Familia's recovery, inducing a 3-6-1 double play to put Monday's 2-0 win over the Phillies on ice, sent a jolt through the stadium. The closer leapt off first base, pumping his fist and yelping. The dugout turned into a frat party. The stands melted into bedlam. And the Mets soaked it up. Staring into the eyes of an unnerving situation, they came away unharmed.
"They have to get used to this," manager Terry Collins said. "They cannot be intimidated by the numbers in the stands, or by the expectations."
Over the past six months, Collins has personally pumped up those expectations, calling this the most critical season of his five-year tenure as manager. For the first time in a half-decade, the Mets expect -- not hope -- to compete for a playoff berth. They expect -- not hope -- to win significantly more games than they lose.
So many of them, however, have never experienced baseball of that caliber. By expecting, they don't quite know what to expect.
Jacob deGrom, who gave the Mets 6 1/3 shutout innings Monday, owns less than a full season of experience. Familia has never saved games in anything resembling a pennant race. Juan Lagares and Travis d'Arnaud, who knocked in the Mets' two runs, are significant parts of the future but only trivial parts of the past.
Their evolutions continued on a brilliant spring day at Citi. If the Mets want to continue winning two-run games over division rivals, thwarting comeback attempts and scratching out wins when they are not at their sharpest, those players and others will need to stare down adversity without blinking.
"We know what our expectations are, and they're high," Wright said. "So we know what we want to accomplish. I'm just glad we're at the point now where we can go out and play baseball. We don't have to necessarily talk about how good we think we are. The only way to become a confident team is to become good at winning. And wins like this today will help you."
At 4-3, this is not the Mets' best start in recent seasons. But it is a start. And the Mets are buying into the message that this year may be different.
In deGrom, they have a budding ace to complement Matt Harvey. In Jerry Blevins, they have a competent lefty specialist. In Familia, they have a closer capable of generating ground balls at an elite rate. And those were just three of the primary contributors to Monday's win. The Mets have high hopes for plenty of others, from Lucas Duda to Curtis Granderson to Michael Cuddyer and beyond.

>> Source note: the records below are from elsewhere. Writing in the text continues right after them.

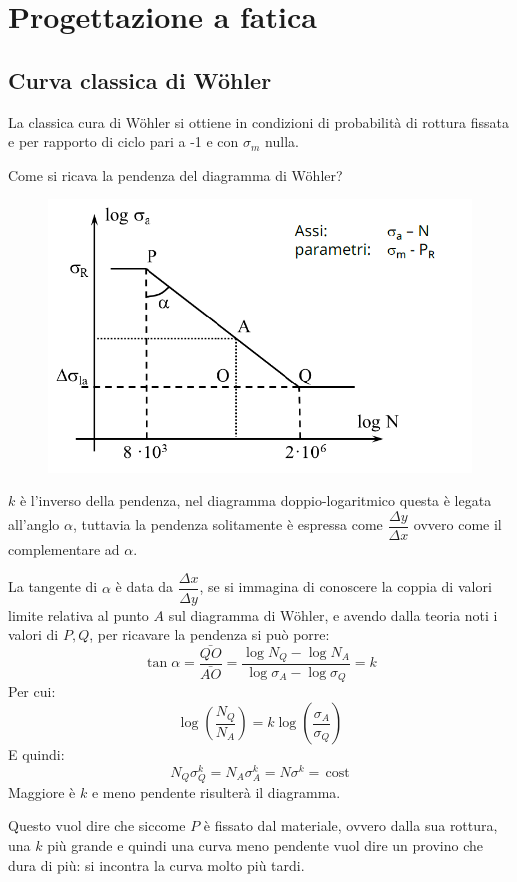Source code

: 
	
\section{Progettazione a fatica}
\subsection{Curva classica di Wöhler}
			La classica cura di Wöhler si ottiene in condizioni di probabilità di rottura fissata e per rapporto di ciclo pari a -1 e con $\sigma_m$ nulla. \newline
			
			Come si ricava la pendenza del diagramma di Wöhler? 
\begin{figure}[H]
	\centering
	\label{fig:screenshot002}
	\includegraphics[width=0.5\linewidth]{immagini_11/screenshot002}
\end{figure}
			$k$ è l'inverso della pendenza, nel diagramma doppio-logaritmico questa è legata all'anglo $\alpha$, tuttavia la pendenza solitamente è espressa come $\dfrac{\Delta y}{\Delta x}$ ovvero come il complementare ad $\alpha$. 
			
			La tangente di $\alpha$ è data da $\dfrac{\Delta x}{\Delta y}$, se si immagina di conoscere la coppia di valori limite relativa al punto $A$ sul diagramma di Wöhler, e avendo dalla teoria noti i valori di $P, Q$, per ricavare la pendenza si può porre:
			\[\tan\alpha = \dfrac{\bar{QO}}{\bar{AO}} = \dfrac{\log N_Q - \log N_A}{\log\sigma_A - \log\sigma_Q} = k\]
			Per cui:
			\[\log\left(\dfrac{N_Q}{N_A}\right) = k\log\left(\dfrac{\sigma_A}{\sigma_Q}\right)\]
			E quindi:
			\[N_Q\sigma_Q^k = N_A\sigma_A^k = N\sigma^k = \, \text{cost}\]
			Maggiore è $k$ e meno pendente risulterà il diagramma. \newline 
			
			Questo vuol dire che siccome $P$ è fissato dal materiale, ovvero dalla sua rottura, una $k$ più grande e quindi una curva meno pendente vuol dire un provino che dura di più: si incontra la curva molto più tardi. \newline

As Wright said, "I don't want to sit here and try to talk about how good we can be -- it's just words."
And words, the Mets know, can never feed atmospheres in the same way as winning.
"We've been doing a lot of yapping about how good we're going to be," Collins said. "Our fan base said, 'OK, we're going to come and see it.' So today, I think, was a big step forward for us. We're going to have some blips. We all know that. But it was a huge step forward and I hope the guys enjoyed it, because we hope to fill this place again."